To była rekordowa edycja. Tym razem na konkurs organizowany przez Politechnikę Świętokrzyską wpłynęły dokładnie 144 rozwiązania z 26 uczelni w całej Polsce.
- Nasz konkurs przede wszystkim ma promować i wspierać studentów w komercjalizacji nowych rozwiązań. Jako efekt ich działalności badawczej pojawiają się nowe rozwiązania, które powinny znaleźć swoje miejsce na rynku, aby wspierać naszą społeczność - podkreśla prof. Bożena Kaczmarska, dyrektor Centrum Ochrony Własności Intelektualnej Politechniki Świętokrzyskiej.
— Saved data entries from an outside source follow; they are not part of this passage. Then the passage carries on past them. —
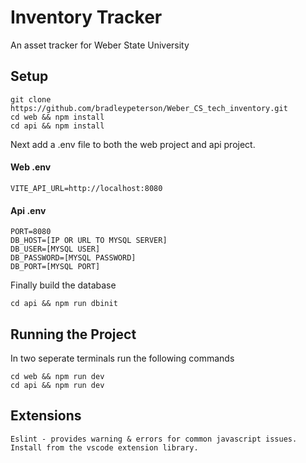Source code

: # Inventory Tracker

An asset tracker for Weber State University

## Setup

    git clone https://github.com/bradleypeterson/Weber_CS_tech_inventory.git
    cd web && npm install
    cd api && npm install

Next add a .env file to both the web project and api project.

#### Web .env

    VITE_API_URL=http://localhost:8080

#### Api .env

    PORT=8080
    DB_HOST=[IP OR URL TO MYSQL SERVER]
    DB_USER=[MYSQL USER]
    DB_PASSWORD=[MYSQL PASSWORD]
    DB_PORT=[MYSQL PORT]

Finally build the database

    cd api && npm run dbinit

## Running the Project

In two seperate terminals run the following commands

    cd web && npm run dev
    cd api && npm run dev

## Extensions
    Eslint - provides warning & errors for common javascript issues. Install from the vscode extension library.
Jak co roku, organizatorzy konkursu przyznali pięć równorzędnych nagród głównych. Jedna z nich trafiła do Adama Świerczyńskiego z Politechniki Śląskiej w Gliwicach. - Proponujemy urządzenie, które daje możliwość spalania paliw odpadowych, czyli tańszych, za których składowanie ktoś musi płacić. My proponujemy, aby je spalić, a co więcej, zrobić to w sposób ekologiczny - mówi jeden z laureatów.
W gronie laureatów znaleźli się też Łukasz Kwaśny i Karol Fatyga z Politechniki Lubelskiej. Obaj zostali nagrodzeni za nowatorski transformator. - Może on służyć jako alternatywa, która może zastąpić transformatory energetyczne, stanowiące interfejs między siecią przesyłową średniego napięcia, a typową siecią podłączoną do naszych domów. Transformator wyróżnia się tym, że może gromadzić energię - podkreślają wynalazcy.
Nagroda główna trafiła też do Mateusza Łużnego z Uniwersytetu Przyrodniczego we Wrocławiu za pracę nad biotransformacją związków roślinnych, Pauliny Kostrzewy-Demczuk, której rozwiązanie poprawia jakość materiałów budowlanych, a także do Marty Gackowskiej, Sandry Śmigiel i Natali Jerks z Uniwersytetu Technologiczno-Przyrodniczego w Bydgoszczy, które opracowały system komunikacji roju dronów mający na celu unikanie kolizji.
Wszyscy laureaci wyjadą na Międzynarodową Wystawę Wynalazków do Genewy.